- _Aim of the task_
Filter the entries down to the lines containing "like", and copy those lines.

[Plain-text document sources]
# # # # # # #

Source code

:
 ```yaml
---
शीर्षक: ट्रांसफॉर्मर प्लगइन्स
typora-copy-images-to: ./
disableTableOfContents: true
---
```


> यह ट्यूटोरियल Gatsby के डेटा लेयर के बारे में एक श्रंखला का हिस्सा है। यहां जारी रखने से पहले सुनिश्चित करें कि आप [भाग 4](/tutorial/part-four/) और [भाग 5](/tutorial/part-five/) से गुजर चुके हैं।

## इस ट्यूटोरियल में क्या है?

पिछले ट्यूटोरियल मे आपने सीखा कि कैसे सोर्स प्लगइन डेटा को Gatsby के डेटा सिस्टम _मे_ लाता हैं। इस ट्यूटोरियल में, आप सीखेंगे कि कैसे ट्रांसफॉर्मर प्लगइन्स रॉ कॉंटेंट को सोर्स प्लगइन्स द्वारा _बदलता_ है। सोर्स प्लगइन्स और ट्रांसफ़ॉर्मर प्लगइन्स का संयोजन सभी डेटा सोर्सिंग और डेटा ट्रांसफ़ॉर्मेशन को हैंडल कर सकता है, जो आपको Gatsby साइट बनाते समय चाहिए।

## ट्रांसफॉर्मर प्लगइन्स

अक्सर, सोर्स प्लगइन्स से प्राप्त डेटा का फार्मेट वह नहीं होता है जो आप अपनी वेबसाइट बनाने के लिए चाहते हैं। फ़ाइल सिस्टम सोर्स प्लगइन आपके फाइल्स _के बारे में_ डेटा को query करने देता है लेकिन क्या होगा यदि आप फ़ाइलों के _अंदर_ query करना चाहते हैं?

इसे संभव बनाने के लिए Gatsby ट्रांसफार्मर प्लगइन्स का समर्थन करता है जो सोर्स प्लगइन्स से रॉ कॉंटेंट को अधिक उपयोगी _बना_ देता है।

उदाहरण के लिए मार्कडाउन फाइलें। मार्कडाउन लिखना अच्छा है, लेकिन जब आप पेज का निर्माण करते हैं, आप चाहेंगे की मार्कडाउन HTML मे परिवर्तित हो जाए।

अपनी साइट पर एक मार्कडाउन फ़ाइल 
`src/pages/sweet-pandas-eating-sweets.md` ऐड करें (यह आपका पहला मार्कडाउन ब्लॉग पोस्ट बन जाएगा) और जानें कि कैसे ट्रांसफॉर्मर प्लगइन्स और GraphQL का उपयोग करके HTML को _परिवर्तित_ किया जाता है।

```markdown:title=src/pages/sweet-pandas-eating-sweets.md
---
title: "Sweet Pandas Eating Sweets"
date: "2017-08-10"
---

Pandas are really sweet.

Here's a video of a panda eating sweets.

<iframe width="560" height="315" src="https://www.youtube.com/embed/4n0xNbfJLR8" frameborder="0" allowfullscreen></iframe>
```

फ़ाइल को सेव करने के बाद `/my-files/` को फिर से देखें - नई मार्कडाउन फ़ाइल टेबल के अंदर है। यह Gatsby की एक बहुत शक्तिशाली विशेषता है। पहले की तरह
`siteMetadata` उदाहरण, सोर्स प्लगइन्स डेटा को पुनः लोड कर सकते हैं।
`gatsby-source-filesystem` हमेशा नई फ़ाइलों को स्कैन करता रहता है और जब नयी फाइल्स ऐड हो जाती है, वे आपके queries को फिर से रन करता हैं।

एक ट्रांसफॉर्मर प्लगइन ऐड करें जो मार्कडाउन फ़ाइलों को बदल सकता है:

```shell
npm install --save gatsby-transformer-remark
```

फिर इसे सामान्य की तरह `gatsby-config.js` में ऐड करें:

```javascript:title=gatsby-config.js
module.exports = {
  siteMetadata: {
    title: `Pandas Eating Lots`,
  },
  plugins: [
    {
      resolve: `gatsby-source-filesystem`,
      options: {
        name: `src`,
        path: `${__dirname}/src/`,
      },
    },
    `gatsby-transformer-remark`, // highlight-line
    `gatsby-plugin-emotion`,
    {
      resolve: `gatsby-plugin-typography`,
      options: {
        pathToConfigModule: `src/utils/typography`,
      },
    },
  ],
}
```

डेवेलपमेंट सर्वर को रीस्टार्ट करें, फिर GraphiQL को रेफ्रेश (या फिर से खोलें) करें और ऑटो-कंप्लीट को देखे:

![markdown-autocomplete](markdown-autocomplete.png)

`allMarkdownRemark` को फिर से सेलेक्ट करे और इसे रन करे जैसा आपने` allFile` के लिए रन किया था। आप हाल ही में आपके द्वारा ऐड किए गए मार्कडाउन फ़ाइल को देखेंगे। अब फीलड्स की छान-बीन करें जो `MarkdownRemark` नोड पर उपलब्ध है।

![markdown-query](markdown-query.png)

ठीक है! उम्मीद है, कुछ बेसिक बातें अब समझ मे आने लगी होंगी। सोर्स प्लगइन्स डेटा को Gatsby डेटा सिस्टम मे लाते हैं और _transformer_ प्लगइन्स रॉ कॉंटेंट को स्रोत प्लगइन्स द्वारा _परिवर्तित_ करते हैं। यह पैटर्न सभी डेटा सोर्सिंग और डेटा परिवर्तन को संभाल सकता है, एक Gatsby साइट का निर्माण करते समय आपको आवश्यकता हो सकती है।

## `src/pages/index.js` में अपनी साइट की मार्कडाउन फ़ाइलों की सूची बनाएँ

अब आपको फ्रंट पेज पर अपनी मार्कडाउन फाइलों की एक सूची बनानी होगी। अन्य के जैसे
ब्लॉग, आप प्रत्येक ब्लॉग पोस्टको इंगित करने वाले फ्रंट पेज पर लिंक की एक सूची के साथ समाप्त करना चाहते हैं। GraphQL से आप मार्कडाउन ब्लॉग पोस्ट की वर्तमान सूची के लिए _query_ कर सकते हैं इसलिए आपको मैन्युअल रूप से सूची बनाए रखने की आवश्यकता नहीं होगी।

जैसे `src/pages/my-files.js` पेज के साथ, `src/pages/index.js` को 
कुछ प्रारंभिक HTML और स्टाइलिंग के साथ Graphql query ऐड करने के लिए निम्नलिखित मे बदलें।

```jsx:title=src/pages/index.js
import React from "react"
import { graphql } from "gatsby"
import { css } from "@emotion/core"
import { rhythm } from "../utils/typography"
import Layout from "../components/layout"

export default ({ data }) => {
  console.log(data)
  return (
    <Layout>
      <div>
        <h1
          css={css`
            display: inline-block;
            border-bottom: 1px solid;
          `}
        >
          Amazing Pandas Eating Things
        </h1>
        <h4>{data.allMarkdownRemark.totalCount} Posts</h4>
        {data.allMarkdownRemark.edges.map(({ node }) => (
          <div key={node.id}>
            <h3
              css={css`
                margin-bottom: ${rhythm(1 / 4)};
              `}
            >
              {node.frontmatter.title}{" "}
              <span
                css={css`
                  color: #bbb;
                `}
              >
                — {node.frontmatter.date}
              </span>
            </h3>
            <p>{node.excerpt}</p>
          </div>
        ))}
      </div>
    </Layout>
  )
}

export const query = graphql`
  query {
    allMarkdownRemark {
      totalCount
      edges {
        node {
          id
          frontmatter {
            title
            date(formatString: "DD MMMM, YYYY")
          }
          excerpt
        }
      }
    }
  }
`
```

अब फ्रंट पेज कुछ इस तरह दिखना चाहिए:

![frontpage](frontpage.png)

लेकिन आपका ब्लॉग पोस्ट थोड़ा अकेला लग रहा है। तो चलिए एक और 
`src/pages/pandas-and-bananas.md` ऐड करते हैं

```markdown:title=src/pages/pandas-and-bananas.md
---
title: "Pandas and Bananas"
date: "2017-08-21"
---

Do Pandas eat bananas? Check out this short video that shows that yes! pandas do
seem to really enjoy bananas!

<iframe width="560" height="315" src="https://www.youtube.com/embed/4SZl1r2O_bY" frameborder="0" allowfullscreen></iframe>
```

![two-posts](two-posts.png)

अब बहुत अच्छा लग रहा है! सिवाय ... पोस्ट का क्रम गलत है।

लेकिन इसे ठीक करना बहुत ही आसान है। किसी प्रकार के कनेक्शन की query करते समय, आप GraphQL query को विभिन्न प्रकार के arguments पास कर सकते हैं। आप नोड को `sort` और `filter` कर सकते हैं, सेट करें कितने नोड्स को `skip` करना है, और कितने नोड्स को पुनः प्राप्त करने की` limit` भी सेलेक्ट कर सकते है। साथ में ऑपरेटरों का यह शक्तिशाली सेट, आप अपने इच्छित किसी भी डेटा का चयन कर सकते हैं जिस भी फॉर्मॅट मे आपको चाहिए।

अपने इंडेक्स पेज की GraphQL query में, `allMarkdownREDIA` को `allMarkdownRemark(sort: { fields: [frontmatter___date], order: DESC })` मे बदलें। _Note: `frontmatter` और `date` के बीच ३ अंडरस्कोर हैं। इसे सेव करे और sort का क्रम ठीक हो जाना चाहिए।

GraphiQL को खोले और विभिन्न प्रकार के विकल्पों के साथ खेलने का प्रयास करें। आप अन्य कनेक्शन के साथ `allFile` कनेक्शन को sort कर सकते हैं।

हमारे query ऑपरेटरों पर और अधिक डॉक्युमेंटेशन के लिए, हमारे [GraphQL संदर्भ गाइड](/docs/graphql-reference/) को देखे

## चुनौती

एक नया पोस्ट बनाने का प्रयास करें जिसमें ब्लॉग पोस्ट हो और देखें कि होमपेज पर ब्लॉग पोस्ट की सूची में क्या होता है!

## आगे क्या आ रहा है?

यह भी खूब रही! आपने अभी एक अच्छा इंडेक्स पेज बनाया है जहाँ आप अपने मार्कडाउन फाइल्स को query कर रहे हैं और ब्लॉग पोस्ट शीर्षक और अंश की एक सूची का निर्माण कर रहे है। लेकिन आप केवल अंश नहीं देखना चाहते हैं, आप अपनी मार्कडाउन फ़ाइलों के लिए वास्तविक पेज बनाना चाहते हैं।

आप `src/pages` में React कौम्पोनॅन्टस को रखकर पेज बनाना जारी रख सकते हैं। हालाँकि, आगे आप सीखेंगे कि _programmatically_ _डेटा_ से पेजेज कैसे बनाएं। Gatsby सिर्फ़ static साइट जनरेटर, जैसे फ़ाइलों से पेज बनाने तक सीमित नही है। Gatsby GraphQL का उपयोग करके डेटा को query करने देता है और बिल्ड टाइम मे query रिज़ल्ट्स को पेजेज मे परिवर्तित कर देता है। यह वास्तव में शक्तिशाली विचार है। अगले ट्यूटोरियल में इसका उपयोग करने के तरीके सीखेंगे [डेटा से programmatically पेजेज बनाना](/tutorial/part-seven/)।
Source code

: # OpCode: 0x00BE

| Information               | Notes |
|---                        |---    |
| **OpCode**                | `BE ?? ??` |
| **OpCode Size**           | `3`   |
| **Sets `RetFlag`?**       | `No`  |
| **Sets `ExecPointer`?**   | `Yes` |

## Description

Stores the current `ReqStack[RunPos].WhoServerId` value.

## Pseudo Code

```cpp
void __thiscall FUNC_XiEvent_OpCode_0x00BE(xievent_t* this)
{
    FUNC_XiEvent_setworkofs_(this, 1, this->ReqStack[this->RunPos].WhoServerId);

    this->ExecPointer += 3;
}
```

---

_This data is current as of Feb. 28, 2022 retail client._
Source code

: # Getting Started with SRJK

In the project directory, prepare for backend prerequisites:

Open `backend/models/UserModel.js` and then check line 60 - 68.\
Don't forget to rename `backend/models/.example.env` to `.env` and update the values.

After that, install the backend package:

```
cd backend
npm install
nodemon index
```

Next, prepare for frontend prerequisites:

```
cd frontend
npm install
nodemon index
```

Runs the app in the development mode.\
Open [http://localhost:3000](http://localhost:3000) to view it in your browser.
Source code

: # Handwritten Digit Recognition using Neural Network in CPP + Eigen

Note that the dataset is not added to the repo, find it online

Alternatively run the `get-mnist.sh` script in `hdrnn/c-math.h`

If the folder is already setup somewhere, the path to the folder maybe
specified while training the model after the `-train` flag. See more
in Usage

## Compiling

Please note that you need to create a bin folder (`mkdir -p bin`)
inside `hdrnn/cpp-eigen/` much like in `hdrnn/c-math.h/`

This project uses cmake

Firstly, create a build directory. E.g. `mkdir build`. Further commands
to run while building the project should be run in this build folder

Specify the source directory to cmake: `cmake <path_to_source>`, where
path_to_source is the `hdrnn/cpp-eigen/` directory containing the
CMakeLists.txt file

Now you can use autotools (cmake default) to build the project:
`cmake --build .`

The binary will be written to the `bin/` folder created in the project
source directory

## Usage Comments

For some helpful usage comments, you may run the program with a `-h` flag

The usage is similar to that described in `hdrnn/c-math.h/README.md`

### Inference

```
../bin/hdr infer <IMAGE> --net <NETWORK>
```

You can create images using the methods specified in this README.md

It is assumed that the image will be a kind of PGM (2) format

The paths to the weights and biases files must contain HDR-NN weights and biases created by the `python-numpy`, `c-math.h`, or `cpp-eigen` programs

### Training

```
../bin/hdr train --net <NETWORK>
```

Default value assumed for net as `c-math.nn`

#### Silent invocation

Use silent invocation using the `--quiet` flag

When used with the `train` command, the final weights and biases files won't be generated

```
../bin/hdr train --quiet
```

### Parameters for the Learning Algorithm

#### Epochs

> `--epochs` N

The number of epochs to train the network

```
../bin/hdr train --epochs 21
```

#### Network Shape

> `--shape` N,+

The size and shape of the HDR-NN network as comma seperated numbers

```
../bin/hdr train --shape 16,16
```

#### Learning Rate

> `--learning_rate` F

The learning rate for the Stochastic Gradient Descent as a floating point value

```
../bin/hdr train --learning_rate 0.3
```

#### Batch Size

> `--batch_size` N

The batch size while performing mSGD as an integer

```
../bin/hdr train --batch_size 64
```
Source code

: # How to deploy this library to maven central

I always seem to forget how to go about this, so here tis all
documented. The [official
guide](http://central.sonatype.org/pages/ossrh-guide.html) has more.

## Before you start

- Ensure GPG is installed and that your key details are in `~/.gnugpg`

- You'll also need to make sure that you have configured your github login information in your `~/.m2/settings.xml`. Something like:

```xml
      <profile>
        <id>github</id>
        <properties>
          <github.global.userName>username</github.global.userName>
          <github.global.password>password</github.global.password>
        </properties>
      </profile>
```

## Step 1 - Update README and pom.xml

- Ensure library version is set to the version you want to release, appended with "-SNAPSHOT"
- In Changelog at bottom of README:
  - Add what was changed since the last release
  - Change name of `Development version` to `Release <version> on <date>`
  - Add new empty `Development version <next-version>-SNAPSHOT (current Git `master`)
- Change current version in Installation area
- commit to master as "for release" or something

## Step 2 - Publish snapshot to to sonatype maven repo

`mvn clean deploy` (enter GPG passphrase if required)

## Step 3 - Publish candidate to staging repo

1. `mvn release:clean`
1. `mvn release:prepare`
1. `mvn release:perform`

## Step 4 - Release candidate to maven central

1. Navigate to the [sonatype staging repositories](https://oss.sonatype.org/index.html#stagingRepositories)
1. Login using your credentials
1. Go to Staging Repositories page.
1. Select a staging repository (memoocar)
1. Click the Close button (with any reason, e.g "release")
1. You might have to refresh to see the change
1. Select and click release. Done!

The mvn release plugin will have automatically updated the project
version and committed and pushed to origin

# # # # # # #

- _Solved exercise_
inside `hdrnn/cpp-eigen/` much like in `hdrnn/c-math.h/`
- You'll also need to make sure that you have configured your github login information in your `~/.m2/settings.xml`. Something like:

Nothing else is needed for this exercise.